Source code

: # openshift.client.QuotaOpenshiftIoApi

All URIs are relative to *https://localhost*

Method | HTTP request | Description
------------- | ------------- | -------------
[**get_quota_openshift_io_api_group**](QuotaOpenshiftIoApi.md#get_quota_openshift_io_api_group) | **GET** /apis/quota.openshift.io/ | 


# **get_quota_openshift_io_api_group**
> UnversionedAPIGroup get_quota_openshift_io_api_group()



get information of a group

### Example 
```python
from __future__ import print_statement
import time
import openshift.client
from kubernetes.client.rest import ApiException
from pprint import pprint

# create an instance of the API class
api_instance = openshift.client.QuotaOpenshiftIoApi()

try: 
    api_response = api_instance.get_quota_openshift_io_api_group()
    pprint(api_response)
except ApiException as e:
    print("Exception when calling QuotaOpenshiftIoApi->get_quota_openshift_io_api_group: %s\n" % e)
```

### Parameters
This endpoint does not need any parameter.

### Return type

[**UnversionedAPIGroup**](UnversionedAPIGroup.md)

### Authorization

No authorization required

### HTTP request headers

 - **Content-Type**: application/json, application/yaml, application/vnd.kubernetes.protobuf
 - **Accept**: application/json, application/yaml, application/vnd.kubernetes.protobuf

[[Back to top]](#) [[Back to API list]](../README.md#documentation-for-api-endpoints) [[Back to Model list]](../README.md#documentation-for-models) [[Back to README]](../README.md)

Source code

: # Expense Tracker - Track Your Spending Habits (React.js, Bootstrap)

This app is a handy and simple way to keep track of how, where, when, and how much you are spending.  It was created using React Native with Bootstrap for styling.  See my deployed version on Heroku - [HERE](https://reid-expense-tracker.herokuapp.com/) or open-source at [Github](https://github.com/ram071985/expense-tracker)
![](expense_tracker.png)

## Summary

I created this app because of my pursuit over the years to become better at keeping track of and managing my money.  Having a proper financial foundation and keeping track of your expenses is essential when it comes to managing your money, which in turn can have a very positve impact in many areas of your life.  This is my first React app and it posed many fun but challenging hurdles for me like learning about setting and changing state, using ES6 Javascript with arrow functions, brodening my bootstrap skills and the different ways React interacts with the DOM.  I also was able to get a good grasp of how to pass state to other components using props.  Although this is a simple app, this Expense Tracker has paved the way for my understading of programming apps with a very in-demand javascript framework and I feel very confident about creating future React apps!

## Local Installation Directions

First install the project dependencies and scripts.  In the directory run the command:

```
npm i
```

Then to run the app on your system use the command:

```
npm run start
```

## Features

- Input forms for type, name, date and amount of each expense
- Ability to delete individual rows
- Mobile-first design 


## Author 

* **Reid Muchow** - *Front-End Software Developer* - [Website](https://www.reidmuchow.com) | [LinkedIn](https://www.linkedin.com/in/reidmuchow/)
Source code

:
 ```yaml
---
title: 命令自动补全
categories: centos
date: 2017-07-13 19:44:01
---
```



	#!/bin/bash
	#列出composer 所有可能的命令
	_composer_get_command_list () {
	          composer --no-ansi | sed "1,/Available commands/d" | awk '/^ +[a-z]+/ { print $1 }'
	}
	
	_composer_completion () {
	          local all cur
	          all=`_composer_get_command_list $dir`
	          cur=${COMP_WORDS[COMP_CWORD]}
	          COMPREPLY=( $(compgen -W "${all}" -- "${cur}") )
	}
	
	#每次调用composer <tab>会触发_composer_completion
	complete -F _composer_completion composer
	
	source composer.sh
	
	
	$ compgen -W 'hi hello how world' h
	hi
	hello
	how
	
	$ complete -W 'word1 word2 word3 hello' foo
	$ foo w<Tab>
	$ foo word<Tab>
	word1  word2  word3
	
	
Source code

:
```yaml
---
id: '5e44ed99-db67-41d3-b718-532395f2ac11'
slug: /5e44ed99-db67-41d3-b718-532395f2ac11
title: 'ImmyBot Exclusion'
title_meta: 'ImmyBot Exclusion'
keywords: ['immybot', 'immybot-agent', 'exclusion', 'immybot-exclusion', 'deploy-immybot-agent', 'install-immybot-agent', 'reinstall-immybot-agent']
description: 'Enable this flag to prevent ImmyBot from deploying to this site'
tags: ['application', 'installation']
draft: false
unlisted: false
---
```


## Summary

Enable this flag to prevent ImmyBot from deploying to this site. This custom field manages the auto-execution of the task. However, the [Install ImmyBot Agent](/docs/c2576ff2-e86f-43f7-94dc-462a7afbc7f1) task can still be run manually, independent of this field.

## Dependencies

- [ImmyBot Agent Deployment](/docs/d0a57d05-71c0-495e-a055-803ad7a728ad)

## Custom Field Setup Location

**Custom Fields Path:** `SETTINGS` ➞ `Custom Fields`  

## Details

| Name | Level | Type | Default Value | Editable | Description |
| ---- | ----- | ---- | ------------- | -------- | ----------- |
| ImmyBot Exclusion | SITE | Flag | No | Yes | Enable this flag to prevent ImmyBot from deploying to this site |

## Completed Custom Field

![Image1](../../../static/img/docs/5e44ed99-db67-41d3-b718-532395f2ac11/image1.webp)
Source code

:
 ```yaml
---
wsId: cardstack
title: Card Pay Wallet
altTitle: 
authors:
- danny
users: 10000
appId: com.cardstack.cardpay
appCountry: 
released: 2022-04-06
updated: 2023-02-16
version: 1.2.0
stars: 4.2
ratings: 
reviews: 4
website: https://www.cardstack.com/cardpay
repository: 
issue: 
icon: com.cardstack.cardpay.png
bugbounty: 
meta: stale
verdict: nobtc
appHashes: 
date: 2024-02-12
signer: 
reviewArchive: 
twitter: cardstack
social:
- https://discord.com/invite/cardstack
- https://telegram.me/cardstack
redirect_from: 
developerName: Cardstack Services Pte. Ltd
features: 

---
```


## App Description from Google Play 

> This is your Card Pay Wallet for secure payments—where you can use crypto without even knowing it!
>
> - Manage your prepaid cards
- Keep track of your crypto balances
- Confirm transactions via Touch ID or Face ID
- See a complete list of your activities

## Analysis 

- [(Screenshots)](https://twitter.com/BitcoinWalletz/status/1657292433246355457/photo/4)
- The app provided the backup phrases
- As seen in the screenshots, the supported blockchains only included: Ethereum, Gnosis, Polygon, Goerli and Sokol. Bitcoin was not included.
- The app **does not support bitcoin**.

▬▬▬▬▬▬

WHAT TO PRODUCE: Beginning with the line that holds "- As seen in", copy the entries exactly to their last line, and leave out every earlier line.

TASK SOLUTION:
- As seen in the screenshots, the supported blockchains only included: Ethereum, Gnosis, Polygon, Goerli and Sokol. Bitcoin was not included.
- The app **does not support bitcoin**.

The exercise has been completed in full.